I spun around and came face-to-face with Mayor Maxwell. I’d only seen her a handful of times, always in news articles about local events, town elections, and budget discussions, but she looked more or less the same: a fifty-something woman with styled shoulder-length brown hair and makeup that looked polished but not overdone.
“I’m… Lilah?” Oh god, why did I say it like it was a question? Like I didn’t even know my own name? “Sorry, I have an interview at one, but no one was here and the phone was ringing, so…”
She lifted a perfectly groomed eyebrow. “You answered it?”
“Um… yes.”
Her gaze sharpened with something like interest. “Who is it?”
“Rosie from the Chamber of Commerce, asking for Meredith,” I said.
She marched to the phone, picked up the receiver, and pressed a button. “I’ll transfer you now.”
She pressed another button and set down the receiver. “Have you been a receptionist before?”
I shook my head. “No.” I hesitated, then decided to just get the hard part over with. “I’ve actually never had a job in an office before.”
Mayor Maxwell sat on the edge of the greeter’s desk. “What kinds of jobs have you had?”
“Waitress, bartender, maid,” I said. “That kind of thing.”
“Ever been fired?”
I thought about the Dive, then the motel. “Twice actually.”
My face heated.
“How come?” She sounded genuinely curious.
“I was fired from the motel during the last big storm of the season. I was stuck on the mountain and the roads weren’t clear in time for my shift.”
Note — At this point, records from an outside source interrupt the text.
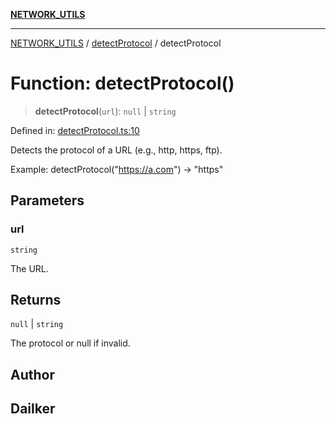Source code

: [**NETWORK_UTILS**](../../README.md)

***

[NETWORK_UTILS](../../README.md) / [detectProtocol](../README.md) / detectProtocol

# Function: detectProtocol()

> **detectProtocol**(`url`): `null` \| `string`

Defined in: [detectProtocol.ts:10](https://github.com/dailker/everyutil/blob/2a1290e25c1270a5e1af64099b97f8d5fc086e59/src/network/detectProtocol.ts#L10)

Detects the protocol of a URL (e.g., http, https, ftp).

Example: detectProtocol("https://a.com") → "https"

## Parameters

### url

`string`

The URL.

## Returns

`null` \| `string`

The protocol or null if invalid.

## Author

## Dailker
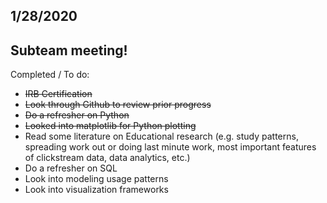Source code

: ## 1/28/2020 

## Subteam meeting!

Completed / To do:
- <s>IRB Certification</s>
- <s>Look through Github to review prior progress</s>
- <s>Do a refresher on Python</s>
- <s>Looked into matplotlib for Python plotting</s>
- Read some literature on Educational research (e.g. study patterns, spreading work out or doing last minute work, most important features of clickstream data, data analytics, etc.)
- Do a refresher on SQL
- Look into modeling usage patterns
- Look into visualization frameworks

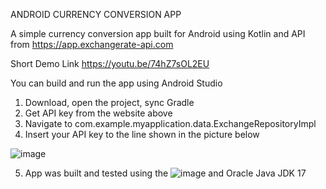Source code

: ANDROID CURRENCY CONVERSION APP

A simple currency conversion app built for Android using Kotlin and API from
https://app.exchangerate-api.com

Short Demo Link
https://youtu.be/74hZ7sOL2EU

You can build and run the app using Android Studio
1. Download, open the project, sync Gradle
2. Get API key from the website above
3. Navigate to com.example.myapplication.data.ExchangeRepositoryImpl
4. Insert your API key to the line shown in the picture below

![image](https://github.com/user-attachments/assets/9fe4d9fb-5419-441f-af12-24c61fb5bc49)

5. App was built and tested using the
![image](https://github.com/user-attachments/assets/d87de34c-2323-4a2e-b7a3-ead6a3736fa4)
and Oracle Java JDK 17
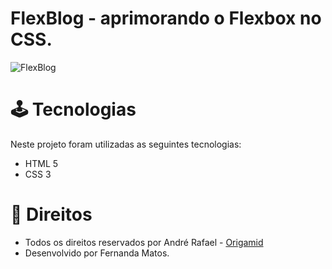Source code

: # FlexBlog - aprimorando o Flexbox no CSS.

<img src="img/flexblog.png" alt="FlexBlog"> <br>

# 🕹 Tecnologias

Neste projeto foram utilizadas as seguintes tecnologias:

- HTML 5
- CSS 3

# 💼 Direitos

- Todos os direitos reservados por André Rafael - [Origamid](https://www.origamid.com/) <br>
- Desenvolvido por Fernanda Matos.
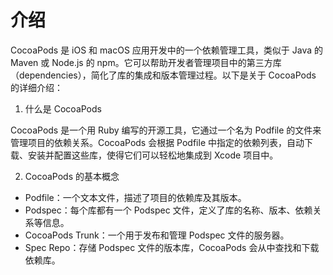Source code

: # 介绍

CocoaPods 是 iOS 和 macOS 应用开发中的一个依赖管理工具，类似于 Java 的 Maven 或 Node.js 的 npm。它可以帮助开发者管理项目中的第三方库（dependencies），简化了库的集成和版本管理过程。以下是关于 CocoaPods 的详细介绍：

1. 什么是 CocoaPods

CocoaPods 是一个用 Ruby 编写的开源工具，它通过一个名为 Podfile 的文件来管理项目的依赖关系。CocoaPods 会根据 Podfile 中指定的依赖列表，自动下载、安装并配置这些库，使得它们可以轻松地集成到 Xcode 项目中。

2. CocoaPods 的基本概念

-   Podfile：一个文本文件，描述了项目的依赖库及其版本。
-   Podspec：每个库都有一个 Podspec 文件，定义了库的名称、版本、依赖关系等信息。
-   CocoaPods Trunk：一个用于发布和管理 Podspec 文件的服务器。
-   Spec Repo：存储 Podspec 文件的版本库，CocoaPods 会从中查找和下载依赖库。

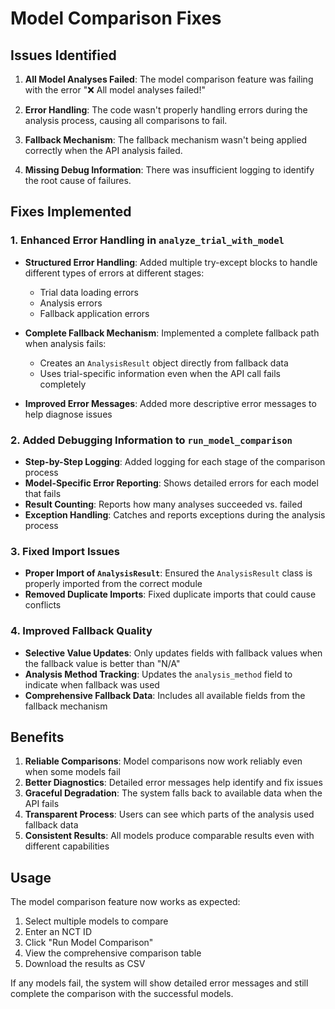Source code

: # Model Comparison Fixes

## Issues Identified

1. **All Model Analyses Failed**: The model comparison feature was failing with the error "❌ All model analyses failed!"

2. **Error Handling**: The code wasn't properly handling errors during the analysis process, causing all comparisons to fail.

3. **Fallback Mechanism**: The fallback mechanism wasn't being applied correctly when the API analysis failed.

4. **Missing Debug Information**: There was insufficient logging to identify the root cause of failures.

## Fixes Implemented

### 1. Enhanced Error Handling in `analyze_trial_with_model`

- **Structured Error Handling**: Added multiple try-except blocks to handle different types of errors at different stages:
  - Trial data loading errors
  - Analysis errors
  - Fallback application errors

- **Complete Fallback Mechanism**: Implemented a complete fallback path when analysis fails:
  - Creates an `AnalysisResult` object directly from fallback data
  - Uses trial-specific information even when the API call fails completely

- **Improved Error Messages**: Added more descriptive error messages to help diagnose issues

### 2. Added Debugging Information to `run_model_comparison`

- **Step-by-Step Logging**: Added logging for each stage of the comparison process
- **Model-Specific Error Reporting**: Shows detailed errors for each model that fails
- **Result Counting**: Reports how many analyses succeeded vs. failed
- **Exception Handling**: Catches and reports exceptions during the analysis process

### 3. Fixed Import Issues

- **Proper Import of `AnalysisResult`**: Ensured the `AnalysisResult` class is properly imported from the correct module
- **Removed Duplicate Imports**: Fixed duplicate imports that could cause conflicts

### 4. Improved Fallback Quality

- **Selective Value Updates**: Only updates fields with fallback values when the fallback value is better than "N/A"
- **Analysis Method Tracking**: Updates the `analysis_method` field to indicate when fallback was used
- **Comprehensive Fallback Data**: Includes all available fields from the fallback mechanism

## Benefits

1. **Reliable Comparisons**: Model comparisons now work reliably even when some models fail
2. **Better Diagnostics**: Detailed error messages help identify and fix issues
3. **Graceful Degradation**: The system falls back to available data when the API fails
4. **Transparent Process**: Users can see which parts of the analysis used fallback data
5. **Consistent Results**: All models produce comparable results even with different capabilities

## Usage

The model comparison feature now works as expected:

1. Select multiple models to compare
2. Enter an NCT ID
3. Click "Run Model Comparison"
4. View the comprehensive comparison table
5. Download the results as CSV

If any models fail, the system will show detailed error messages and still complete the comparison with the successful models. 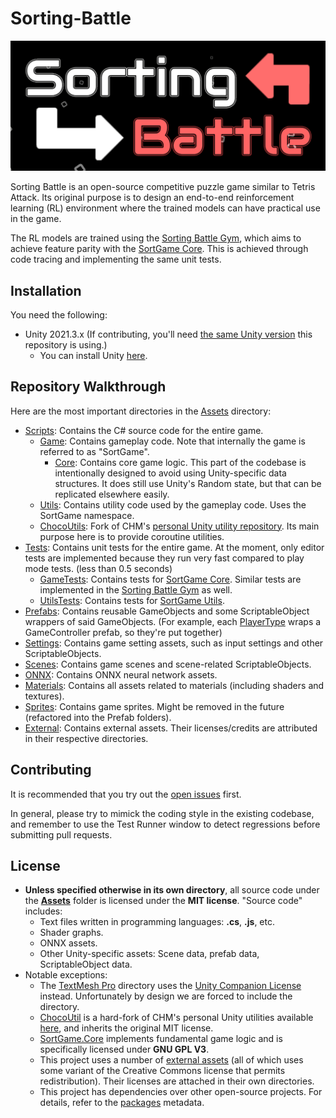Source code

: # Sorting-Battle

![](/Media/logo.png)

Sorting Battle is an open-source competitive puzzle game similar to Tetris Attack. Its original purpose is to design an end-to-end reinforcement learning (RL) environment where the trained models can have practical use in the game.

The RL models are trained using the [Sorting Battle Gym](https://github.com/jerry20091103/Sorting-Battle-Python), which aims to achieve feature parity with the [SortGame Core](/Assets/Scripts/Game/Core/). This is achieved through code tracing and implementing the same unit tests.

## Installation
You need the following:
* Unity 2021.3.x (If contributing, you'll need [the same Unity version](/ProjectSettings/ProjectVersion.txt) this repository is using.)
    * You can install Unity [here](https://unity.com/download).

## Repository Walkthrough
Here are the most important directories in the [Assets](/Assets/) directory:
* [Scripts](/Assets/Scripts/): Contains the C# source code for the entire game.
    * [Game](/Assets/Scripts/Game/): Contains gameplay code. Note that internally the game is referred to as "SortGame".
         * [Core](/Assets/Scripts/Game/Core/): Contains core game logic. This part of the codebase is intentionally designed to avoid using Unity-specific data structures. It does still use Unity's Random state, but that can be replicated elsewhere easily.
    * [Utils](/Assets/Scripts/Utils/): Contains utility code used by the gameplay code. Uses the SortGame namespace.
    * [ChocoUtils](/Assets/Scripts/ChocoUtil/): Fork of CHM's [personal Unity utility repository](https://github.com/chocola-mint/Sorting-Battle/issues). Its main purpose here is to provide coroutine utilities.
* [Tests](/Assets/Tests/): Contains unit tests for the entire game. At the moment, only editor tests are implemented because they run very fast compared to play mode tests. (less than 0.5 seconds)
    * [GameTests](/Assets/Tests/GameTests/): Contains tests for [SortGame Core](/Assets/Scripts/Game/Core/). Similar tests are implemented in the [Sorting Battle Gym](https://github.com/jerry20091103/Sorting-Battle-Python) as well.
    * [UtilsTests](/Assets/Tests/UtilsTests/): Contains tests for [SortGame Utils](/Assets/Scripts/Utils/).
* [Prefabs](/Assets/Prefabs/): Contains reusable GameObjects and some ScriptableObject wrappers of said GameObjects. (For example, each [PlayerType](/Assets/Scripts/Game/Controllers/PlayerType.cs) wraps a GameController prefab, so they're put together)
* [Settings](/Assets/Settings/): Contains game setting assets, such as input settings and other ScriptableObjects.
* [Scenes](/Assets/Scenes/): Contains game scenes and scene-related ScriptableObjects.
* [ONNX](/Assets/ONNX/): Contains ONNX neural network assets.
* [Materials](/Assets/Materials/): Contains all assets related to materials (including shaders and textures).
* [Sprites](/Assets/Sprites/): Contains game sprites. Might be removed in the future (refactored into the Prefab folders).
* [External](/Assets/External/): Contains external assets. Their licenses/credits are attributed in their respective directories.

## Contributing

It is recommended that you try out the [open issues](https://github.com/chocola-mint/Sorting-Battle/issues) first.

In general, please try to mimick the coding style in the existing codebase, and remember to use the Test Runner window to detect regressions before submitting pull requests.

## License

* **Unless specified otherwise in its own directory**, all source code under the **[Assets](/Assets/)** folder is licensed under the **MIT license**. "Source code" includes:
    * Text files written in programming languages: **.cs**, **.js**, etc.
    * Shader graphs.
    * ONNX assets.
    * Other Unity-specific assets: Scene data, prefab data, ScriptableObject data.
* Notable exceptions:
    * The [TextMesh Pro](/Assets/TextMesh%20Pro/) directory uses the [Unity Companion License](https://unity.com/legal/licenses/unity-companion-license) instead. Unfortunately by design we are forced to include the directory.
    * [ChocoUtil](/Assets/Scripts/ChocoUtil/) is a hard-fork of CHM's personal Unity utilities available [here](https://github.com/chocola-mint/ChocoUtil), and inherits the original MIT license.
    * [SortGame.Core](/Assets/Scripts/Game/Core/) implements fundamental game logic and is specifically licensed under **GNU GPL V3**.
    * This project uses a number of [external assets](/Assets/External/) (all of which uses some variant of the Creative Commons license that permits redistribution). Their licenses are attached in their own directories.
    * This project has dependencies over other open-source projects. For details, refer to the [packages](/Packages/packages-lock.json) metadata.
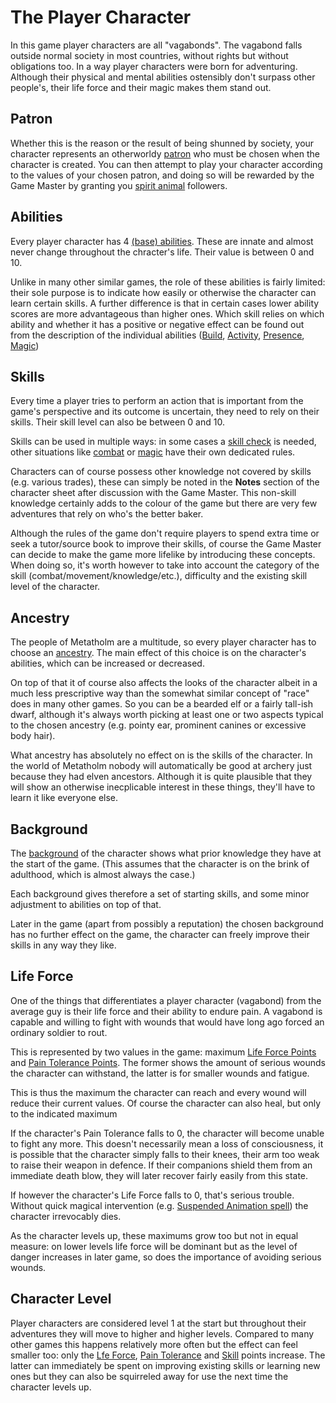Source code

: # The Player Character

In this game player characters are all "vagabonds". The vagabond falls outside normal society in most countries, without rights but without obligations too. In a way player characters were born for adventuring. Although their physical and mental abilities ostensibly don't surpass other people's, their life force and their magic makes them stand out.

## Patron

Whether this is the reason or the result of being shunned by society, your character represents an otherworldy [patron](character:patron) who must be chosen when the character is created. You can then attempt to play your character according to the values of your chosen patron, and doing so will be rewarded by the Game Master by granting you [spirit animal](character:spirit_animals) followers.

## Abilities

Every player character has 4 [(base) abilities](character:abilities). These are innate and almost never change throughout the chracter's life. Their value is between 0 and 10.

Unlike in many other similar games, the role of these abilities is fairly limited: their sole purpose is to indicate how easily or otherwise the character can learn certain skills. A further difference is that in certain cases lower ability scores are more advantageous than higher ones. Which skill relies on which ability and whether it has a positive or negative effect can be found out from the description of the individual abilities ([Build](ability:build), [Activity](ability:activity), [Presence](ability:presence), [Magic](ability:magic))

## Skills

Every time a player tries to perform an action that is important from the game's perspective and its outcome is uncertain, they need to rely on their skills. Their skill level can also be between 0 and 10.

Skills can be used in multiple ways: in some cases a [skill check](rule:skill_check) is needed, other situations like [combat](rule:combat) or [magic](rule:magic) have their own dedicated rules.

Characters can of course possess other knowledge not covered by skills (e.g. various trades), these can simply be noted in the **Notes** section of the character sheet after discussion with the Game Master. This non-skill knowledge certainly adds to the colour of the game but there are very few adventures that rely on who's the better baker.

Although the rules of the game don't require players to spend extra time or seek a tutor/source book to improve their skills, of course the Game Master can decide to make the game more lifelike by introducing these concepts. When doing so, it's worth however to take into account the category of the skill (combat/movement/knowledge/etc.), difficulty and the existing skill level of the character.

## Ancestry

The people of Metatholm are a multitude, so every player character has to choose an [ancestry](character:ancestry). The main effect of this choice is on the character's abilities, which can be increased or decreased.

On top of that it of course also affects the looks of the character albeit in a much less prescriptive way than the somewhat similar concept of "race" does in many other games. So you can be a bearded elf or a fairly tall-ish dwarf, although it's always worth picking at least one or two aspects typical to the chosen ancestry (e.g. pointy ear, prominent canines or excessive body hair).

What ancestry has absolutely no effect on is the skills of the character. In the world of Metatholm nobody will automatically be good at archery just because they had elven ancestors. Although it is quite plausible that they will show an otherwise inecplicable interest in these things, they'll have to learn it like everyone else.

## Background

The [background](character:background) of the character shows what prior knowledge they have at the start of the game. (This assumes that the character is on the brink of adulthood, which is almost always the case.)

Each background gives therefore a set of starting skills, and some minor adjustment to abilities on top of that.

Later in the game (apart from possibly a reputation) the chosen background has no further effect on the game, the character can freely improve their skills in any way they like.

## Life Force

One of the things that differentiates a player character (vagabond) from the average guy is their life force and their ability to endure pain. A vagabond is capable and willing to fight with wounds that would have long ago forced an ordinary soldier to rout.

This is represented by two values in the game: maximum [Life Force Points](character:ep) and [Pain Tolerance Points](character:fp). The former shows the amount of serious wounds the character can withstand, the latter is for smaller wounds and fatigue.

This is thus the maximum the character can reach and every wound will reduce their current values. Of course the character can also heal, but only to the indicated maximum

If the character's Pain Tolerance falls to 0, the character will become unable to fight any more. This doesn't necessarily mean a loss of consciousness, it is possible that the character simply falls to their knees, their arm too weak to raise their weapon in defence. If their companions shield them from an immediate death blow, they will later recover fairly easily from this state.

If however the character's Life Force falls to 0, that's serious trouble. Without quick magical intervention (e.g. [Suspended Animation spell](spell:suspended_animation)) the character irrevocably dies.

As the character levels up, these maximums grow too but not in equal measure: on lower levels life force will be dominant but as the level of danger increases in later game, so does the importance of avoiding serious wounds.

## Character Level

Player characters are considered level 1 at the start but throughout their adventures they will move to higher and higher levels. Compared to many other games this happens relatively more often but the effect can feel smaller too: only the [Lfe Force](character:ep), [Pain Tolerance](character:fp) and [Skill](character:kp) points increase. The latter can immediately be spent on improving existing skills or learning new ones but they can also be squirreled away for use the next time the character levels up.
“Ever missed a day before that?”
I shook my head. “I couldn’t… Well, the truth is, I couldn’t afford to miss work. Can’t. Can’t afford to miss work.”
“And the bar?”
I thought about lying, but I’d been honest so far and I hadn’t been dismissed yet.
“My boss was a creep.”
She held my gaze, her brown eyes sharp. “The phones aren’t usually crazy here, but they do ring throughout the day. We also need someone to file — paper copies and digital archives — and to make coffee, order office supplies, that kind of thing. Think you can pick it up?”
I didn’t have to think about my answer to this one. “Yes.”
“Can you work twice a week, Tuesday and Thursday from nine to five?”
“Yes.” I could hardly breathe, didn’t dare hope I was actually going to get this thing.
“Great, you’re hired.” She flashed me a warm smile. “Assuming you want it.”
“I want it.”
She laughed. “You haven’t asked about the pay.”
“Is it at least minimum wage?”
“A bit more,” she said. “With opportunities for advancement if you’re good at the job.”
“I want it,” I said again.
She pushed off the desk and extended her hand. “Welcome to the team, Lilah.”